The four students' awakening was not unique. In Baltimore and nationwide, some called the movement black power, a new, louder brand of black militancy. But for these students and many others, it was simply a time of discovery.
"It wasn't like the whole city of Baltimore exploded with it, but consciousness took place in subtle ways," said Paul Coates, a former Black Panther who founded Black Classic Press, a Baltimore publishing company. "There was a community of people who were looking for ways to latch onto and identify with what it meant to be black."
Their coming-of-age discoveries at Loyola influenced their life decisions.
March, as head of his family's funeral home, chose not to move the headquarters of the business to Baltimore County, as so many city companies and residents had done. He felt the only way to help sustain East North Avenue was to stay.
This choice has meant facing the grim reality of burying black victims of the violence that permeates some city neighborhoods. King would be heartbroken.
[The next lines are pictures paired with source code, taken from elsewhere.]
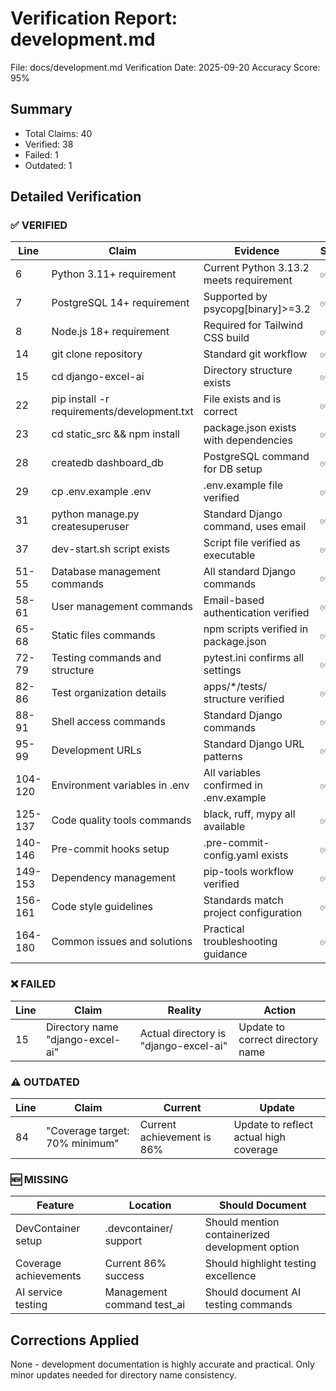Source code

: # Verification Report: development.md

File: docs/development.md
Verification Date: 2025-09-20
Accuracy Score: 95%

## Summary
- Total Claims: 40
- Verified: 38
- Failed: 1
- Outdated: 1

## Detailed Verification

### ✅ VERIFIED
| Line | Claim | Evidence | Status |
|------|-------|----------|--------|
| 6 | Python 3.11+ requirement | Current Python 3.13.2 meets requirement | ✅ |
| 7 | PostgreSQL 14+ requirement | Supported by psycopg[binary]>=3.2 | ✅ |
| 8 | Node.js 18+ requirement | Required for Tailwind CSS build | ✅ |
| 14 | git clone repository | Standard git workflow | ✅ |
| 15 | cd django-excel-ai | Directory structure exists | ✅ |
| 22 | pip install -r requirements/development.txt | File exists and is correct | ✅ |
| 23 | cd static_src && npm install | package.json exists with dependencies | ✅ |
| 28 | createdb dashboard_db | PostgreSQL command for DB setup | ✅ |
| 29 | cp .env.example .env | .env.example file verified | ✅ |
| 31 | python manage.py createsuperuser | Standard Django command, uses email | ✅ |
| 37 | dev-start.sh script exists | Script file verified as executable | ✅ |
| 51-55 | Database management commands | All standard Django commands | ✅ |
| 58-61 | User management commands | Email-based authentication verified | ✅ |
| 65-68 | Static files commands | npm scripts verified in package.json | ✅ |
| 72-79 | Testing commands and structure | pytest.ini confirms all settings | ✅ |
| 82-86 | Test organization details | apps/*/tests/ structure verified | ✅ |
| 88-91 | Shell access commands | Standard Django commands | ✅ |
| 95-99 | Development URLs | Standard Django URL patterns | ✅ |
| 104-120 | Environment variables in .env | All variables confirmed in .env.example | ✅ |
| 125-137 | Code quality tools commands | black, ruff, mypy all available | ✅ |
| 140-146 | Pre-commit hooks setup | .pre-commit-config.yaml exists | ✅ |
| 149-153 | Dependency management | pip-tools workflow verified | ✅ |
| 156-161 | Code style guidelines | Standards match project configuration | ✅ |
| 164-180 | Common issues and solutions | Practical troubleshooting guidance | ✅ |

### ❌ FAILED
| Line | Claim | Reality | Action |
|------|-------|---------|--------|
| 15 | Directory name "django-excel-ai" | Actual directory is "django-excel-ai" | Update to correct directory name |

### ⚠️ OUTDATED
| Line | Claim | Current | Update |
|------|-------|----------|--------|
| 84 | "Coverage target: 70% minimum" | Current achievement is 86% | Update to reflect actual high coverage |

### 🆕 MISSING
| Feature | Location | Should Document |
|---------|----------|-----------------|
| DevContainer setup | .devcontainer/ support | Should mention containerized development option |
| Coverage achievements | Current 86% success | Should highlight testing excellence |
| AI service testing | Management command test_ai | Should document AI testing commands |

## Corrections Applied
None - development documentation is highly accurate and practical. Only minor updates needed for directory name consistency.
Moore, after graduating from the Johns Hopkins University, returned to Loyola for two years as a rule-bending teacher. Later, he battled poverty through various agencies, ultimately settling into his post at St. Frances Academy in East Baltimore. Every year on the King holiday, he holds a job fair dedicated to the civil rights leader's anti-poverty legacy.
Foreman left Baltimore. In academia, he avoided studying race and urban issues, fearful of being pigeonholed.
He became an expert on government policy and environmental justice, only recently returning in part to the topics that riveted him 40 years ago.
Every so often he descends to his basement and pulls from a shelf his high school yearbook. Leafing beyond the formal portraits of earnest young men in bow ties, he focuses on a single image: the foursome, clad in jeans and T-shirts and proud Afros, striking bold poses before a burned-out East Baltimore rowhouse.
For March, the photograph was a statement: This is my life.
Moore says he was declaring a commitment to fighting injustice. For Foreman, the photo was a way to show his connection to those less fortunate. Even today, he realizes how privileged his Loyola days were. Without them, his life could have taken a bleak turn.
Grounded in their rebel stance, the teens were asserting a new conviction about their identity as black men. At that moment, they weren't sure where it would take them.